WHAT YOU ARE ASKED TO DO: All entries below are to be set down again exactly as given.

INPUT DATA:
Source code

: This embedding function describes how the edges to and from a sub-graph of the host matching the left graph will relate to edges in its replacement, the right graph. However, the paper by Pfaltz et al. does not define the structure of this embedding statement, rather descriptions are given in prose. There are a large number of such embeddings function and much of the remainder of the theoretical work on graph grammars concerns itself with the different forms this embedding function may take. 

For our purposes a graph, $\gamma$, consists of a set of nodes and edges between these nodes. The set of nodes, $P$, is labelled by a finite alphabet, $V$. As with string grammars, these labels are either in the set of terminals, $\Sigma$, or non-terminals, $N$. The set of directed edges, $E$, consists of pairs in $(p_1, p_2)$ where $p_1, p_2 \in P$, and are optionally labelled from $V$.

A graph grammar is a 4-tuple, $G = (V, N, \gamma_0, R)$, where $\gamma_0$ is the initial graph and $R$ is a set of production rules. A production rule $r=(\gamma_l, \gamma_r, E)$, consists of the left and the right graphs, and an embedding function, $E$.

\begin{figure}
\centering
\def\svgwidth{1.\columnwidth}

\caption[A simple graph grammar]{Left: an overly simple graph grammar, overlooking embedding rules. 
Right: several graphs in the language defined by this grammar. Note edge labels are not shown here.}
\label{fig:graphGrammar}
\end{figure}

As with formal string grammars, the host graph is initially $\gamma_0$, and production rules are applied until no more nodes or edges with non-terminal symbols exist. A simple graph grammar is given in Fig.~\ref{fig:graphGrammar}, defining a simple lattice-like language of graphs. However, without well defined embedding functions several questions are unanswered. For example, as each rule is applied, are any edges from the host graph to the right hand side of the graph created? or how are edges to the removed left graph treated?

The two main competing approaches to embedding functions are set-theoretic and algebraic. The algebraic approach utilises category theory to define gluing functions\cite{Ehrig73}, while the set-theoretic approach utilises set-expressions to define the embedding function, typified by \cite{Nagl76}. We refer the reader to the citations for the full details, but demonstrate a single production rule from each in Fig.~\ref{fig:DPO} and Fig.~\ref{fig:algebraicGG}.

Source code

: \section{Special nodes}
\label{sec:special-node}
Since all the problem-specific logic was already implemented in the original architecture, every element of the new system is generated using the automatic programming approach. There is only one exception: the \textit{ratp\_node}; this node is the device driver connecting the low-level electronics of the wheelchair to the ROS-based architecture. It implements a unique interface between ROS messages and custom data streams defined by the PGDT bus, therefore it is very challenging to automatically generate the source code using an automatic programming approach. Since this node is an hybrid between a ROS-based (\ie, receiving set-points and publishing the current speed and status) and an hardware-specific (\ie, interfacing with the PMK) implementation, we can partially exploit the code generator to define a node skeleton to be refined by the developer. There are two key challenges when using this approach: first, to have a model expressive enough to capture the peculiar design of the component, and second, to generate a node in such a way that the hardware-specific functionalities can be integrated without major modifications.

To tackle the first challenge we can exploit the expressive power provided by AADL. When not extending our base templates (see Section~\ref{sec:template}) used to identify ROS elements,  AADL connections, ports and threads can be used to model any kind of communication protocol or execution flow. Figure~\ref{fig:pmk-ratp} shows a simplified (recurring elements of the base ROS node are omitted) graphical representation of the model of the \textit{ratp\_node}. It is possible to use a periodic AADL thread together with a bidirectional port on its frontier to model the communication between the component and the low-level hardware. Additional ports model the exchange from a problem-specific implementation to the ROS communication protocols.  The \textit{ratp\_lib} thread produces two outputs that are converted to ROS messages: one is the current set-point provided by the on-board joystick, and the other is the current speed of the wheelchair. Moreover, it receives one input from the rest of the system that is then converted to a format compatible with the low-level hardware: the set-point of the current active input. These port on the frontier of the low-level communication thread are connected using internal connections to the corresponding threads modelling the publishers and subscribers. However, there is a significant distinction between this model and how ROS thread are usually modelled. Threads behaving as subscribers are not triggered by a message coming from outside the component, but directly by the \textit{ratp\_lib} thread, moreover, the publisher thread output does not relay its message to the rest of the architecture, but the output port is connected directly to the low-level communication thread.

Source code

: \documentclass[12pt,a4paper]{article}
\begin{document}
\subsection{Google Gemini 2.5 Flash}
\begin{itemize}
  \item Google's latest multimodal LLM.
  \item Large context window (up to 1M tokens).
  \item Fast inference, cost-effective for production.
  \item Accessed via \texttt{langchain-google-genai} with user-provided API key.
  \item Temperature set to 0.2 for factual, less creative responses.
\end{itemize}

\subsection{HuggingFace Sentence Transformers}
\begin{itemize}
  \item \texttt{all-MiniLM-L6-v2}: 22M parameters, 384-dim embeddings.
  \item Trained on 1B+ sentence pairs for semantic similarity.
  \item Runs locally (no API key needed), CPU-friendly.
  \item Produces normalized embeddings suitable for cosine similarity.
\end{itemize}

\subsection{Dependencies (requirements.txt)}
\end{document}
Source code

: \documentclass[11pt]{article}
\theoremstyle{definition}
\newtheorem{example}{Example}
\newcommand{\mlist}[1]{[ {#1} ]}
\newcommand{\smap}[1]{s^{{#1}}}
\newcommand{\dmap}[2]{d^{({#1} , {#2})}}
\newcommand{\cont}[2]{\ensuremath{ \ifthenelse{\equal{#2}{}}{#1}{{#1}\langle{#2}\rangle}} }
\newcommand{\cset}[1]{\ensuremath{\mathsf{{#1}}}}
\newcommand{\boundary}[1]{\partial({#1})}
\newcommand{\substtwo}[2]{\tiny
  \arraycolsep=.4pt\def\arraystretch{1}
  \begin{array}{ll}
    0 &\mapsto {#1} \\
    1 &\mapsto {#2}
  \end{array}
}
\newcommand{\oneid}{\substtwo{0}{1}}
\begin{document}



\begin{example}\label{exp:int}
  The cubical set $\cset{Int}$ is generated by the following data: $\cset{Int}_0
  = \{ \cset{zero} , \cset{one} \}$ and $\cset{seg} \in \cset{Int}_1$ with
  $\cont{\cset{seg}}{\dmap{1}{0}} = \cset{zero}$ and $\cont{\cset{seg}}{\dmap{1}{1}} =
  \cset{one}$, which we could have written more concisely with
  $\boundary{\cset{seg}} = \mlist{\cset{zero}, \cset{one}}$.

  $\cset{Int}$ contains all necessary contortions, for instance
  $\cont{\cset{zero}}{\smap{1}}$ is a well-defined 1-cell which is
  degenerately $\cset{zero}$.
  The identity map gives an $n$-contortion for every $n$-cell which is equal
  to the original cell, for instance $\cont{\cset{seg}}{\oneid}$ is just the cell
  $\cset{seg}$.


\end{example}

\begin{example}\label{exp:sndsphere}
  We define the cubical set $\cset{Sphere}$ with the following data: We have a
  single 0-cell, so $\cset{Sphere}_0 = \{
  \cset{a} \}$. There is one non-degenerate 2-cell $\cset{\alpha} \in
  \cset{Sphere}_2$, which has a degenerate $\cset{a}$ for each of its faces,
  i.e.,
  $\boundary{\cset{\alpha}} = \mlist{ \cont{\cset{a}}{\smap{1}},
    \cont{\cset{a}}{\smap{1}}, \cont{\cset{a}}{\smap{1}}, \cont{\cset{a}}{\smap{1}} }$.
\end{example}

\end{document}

SOLUTION TO THE PROBLEM:
Source code

: This embedding function describes how the edges to and from a sub-graph of the host matching the left graph will relate to edges in its replacement, the right graph. However, the paper by Pfaltz et al. does not define the structure of this embedding statement, rather descriptions are given in prose. There are a large number of such embeddings function and much of the remainder of the theoretical work on graph grammars concerns itself with the different forms this embedding function may take. 

For our purposes a graph, $\gamma$, consists of a set of nodes and edges between these nodes. The set of nodes, $P$, is labelled by a finite alphabet, $V$. As with string grammars, these labels are either in the set of terminals, $\Sigma$, or non-terminals, $N$. The set of directed edges, $E$, consists of pairs in $(p_1, p_2)$ where $p_1, p_2 \in P$, and are optionally labelled from $V$.

A graph grammar is a 4-tuple, $G = (V, N, \gamma_0, R)$, where $\gamma_0$ is the initial graph and $R$ is a set of production rules. A production rule $r=(\gamma_l, \gamma_r, E)$, consists of the left and the right graphs, and an embedding function, $E$.

\begin{figure}
\centering
\def\svgwidth{1.\columnwidth}

\caption[A simple graph grammar]{Left: an overly simple graph grammar, overlooking embedding rules. 
Right: several graphs in the language defined by this grammar. Note edge labels are not shown here.}
\label{fig:graphGrammar}
\end{figure}

As with formal string grammars, the host graph is initially $\gamma_0$, and production rules are applied until no more nodes or edges with non-terminal symbols exist. A simple graph grammar is given in Fig.~\ref{fig:graphGrammar}, defining a simple lattice-like language of graphs. However, without well defined embedding functions several questions are unanswered. For example, as each rule is applied, are any edges from the host graph to the right hand side of the graph created? or how are edges to the removed left graph treated?

The two main competing approaches to embedding functions are set-theoretic and algebraic. The algebraic approach utilises category theory to define gluing functions\cite{Ehrig73}, while the set-theoretic approach utilises set-expressions to define the embedding function, typified by \cite{Nagl76}. We refer the reader to the citations for the full details, but demonstrate a single production rule from each in Fig.~\ref{fig:DPO} and Fig.~\ref{fig:algebraicGG}.

Source code

: \section{Special nodes}
\label{sec:special-node}
Since all the problem-specific logic was already implemented in the original architecture, every element of the new system is generated using the automatic programming approach. There is only one exception: the \textit{ratp\_node}; this node is the device driver connecting the low-level electronics of the wheelchair to the ROS-based architecture. It implements a unique interface between ROS messages and custom data streams defined by the PGDT bus, therefore it is very challenging to automatically generate the source code using an automatic programming approach. Since this node is an hybrid between a ROS-based (\ie, receiving set-points and publishing the current speed and status) and an hardware-specific (\ie, interfacing with the PMK) implementation, we can partially exploit the code generator to define a node skeleton to be refined by the developer. There are two key challenges when using this approach: first, to have a model expressive enough to capture the peculiar design of the component, and second, to generate a node in such a way that the hardware-specific functionalities can be integrated without major modifications.

To tackle the first challenge we can exploit the expressive power provided by AADL. When not extending our base templates (see Section~\ref{sec:template}) used to identify ROS elements,  AADL connections, ports and threads can be used to model any kind of communication protocol or execution flow. Figure~\ref{fig:pmk-ratp} shows a simplified (recurring elements of the base ROS node are omitted) graphical representation of the model of the \textit{ratp\_node}. It is possible to use a periodic AADL thread together with a bidirectional port on its frontier to model the communication between the component and the low-level hardware. Additional ports model the exchange from a problem-specific implementation to the ROS communication protocols.  The \textit{ratp\_lib} thread produces two outputs that are converted to ROS messages: one is the current set-point provided by the on-board joystick, and the other is the current speed of the wheelchair. Moreover, it receives one input from the rest of the system that is then converted to a format compatible with the low-level hardware: the set-point of the current active input. These port on the frontier of the low-level communication thread are connected using internal connections to the corresponding threads modelling the publishers and subscribers. However, there is a significant distinction between this model and how ROS thread are usually modelled. Threads behaving as subscribers are not triggered by a message coming from outside the component, but directly by the \textit{ratp\_lib} thread, moreover, the publisher thread output does not relay its message to the rest of the architecture, but the output port is connected directly to the low-level communication thread.

Source code

: \documentclass[12pt,a4paper]{article}
\begin{document}
\subsection{Google Gemini 2.5 Flash}
\begin{itemize}
  \item Google's latest multimodal LLM.
  \item Large context window (up to 1M tokens).
  \item Fast inference, cost-effective for production.
  \item Accessed via \texttt{langchain-google-genai} with user-provided API key.
  \item Temperature set to 0.2 for factual, less creative responses.
\end{itemize}

\subsection{HuggingFace Sentence Transformers}
\begin{itemize}
  \item \texttt{all-MiniLM-L6-v2}: 22M parameters, 384-dim embeddings.
  \item Trained on 1B+ sentence pairs for semantic similarity.
  \item Runs locally (no API key needed), CPU-friendly.
  \item Produces normalized embeddings suitable for cosine similarity.
\end{itemize}

\subsection{Dependencies (requirements.txt)}
\end{document}
Source code

: \documentclass[11pt]{article}
\theoremstyle{definition}
\newtheorem{example}{Example}
\newcommand{\mlist}[1]{[ {#1} ]}
\newcommand{\smap}[1]{s^{{#1}}}
\newcommand{\dmap}[2]{d^{({#1} , {#2})}}
\newcommand{\cont}[2]{\ensuremath{ \ifthenelse{\equal{#2}{}}{#1}{{#1}\langle{#2}\rangle}} }
\newcommand{\cset}[1]{\ensuremath{\mathsf{{#1}}}}
\newcommand{\boundary}[1]{\partial({#1})}
\newcommand{\substtwo}[2]{\tiny
  \arraycolsep=.4pt\def\arraystretch{1}
  \begin{array}{ll}
    0 &\mapsto {#1} \\
    1 &\mapsto {#2}
  \end{array}
}
\newcommand{\oneid}{\substtwo{0}{1}}
\begin{document}



\begin{example}\label{exp:int}
  The cubical set $\cset{Int}$ is generated by the following data: $\cset{Int}_0
  = \{ \cset{zero} , \cset{one} \}$ and $\cset{seg} \in \cset{Int}_1$ with
  $\cont{\cset{seg}}{\dmap{1}{0}} = \cset{zero}$ and $\cont{\cset{seg}}{\dmap{1}{1}} =
  \cset{one}$, which we could have written more concisely with
  $\boundary{\cset{seg}} = \mlist{\cset{zero}, \cset{one}}$.

  $\cset{Int}$ contains all necessary contortions, for instance
  $\cont{\cset{zero}}{\smap{1}}$ is a well-defined 1-cell which is
  degenerately $\cset{zero}$.
  The identity map gives an $n$-contortion for every $n$-cell which is equal
  to the original cell, for instance $\cont{\cset{seg}}{\oneid}$ is just the cell
  $\cset{seg}$.


\end{example}

\begin{example}\label{exp:sndsphere}
  We define the cubical set $\cset{Sphere}$ with the following data: We have a
  single 0-cell, so $\cset{Sphere}_0 = \{
  \cset{a} \}$. There is one non-degenerate 2-cell $\cset{\alpha} \in
  \cset{Sphere}_2$, which has a degenerate $\cset{a}$ for each of its faces,
  i.e.,
  $\boundary{\cset{\alpha}} = \mlist{ \cont{\cset{a}}{\smap{1}},
    \cont{\cset{a}}{\smap{1}}, \cont{\cset{a}}{\smap{1}}, \cont{\cset{a}}{\smap{1}} }$.
\end{example}

\end{document}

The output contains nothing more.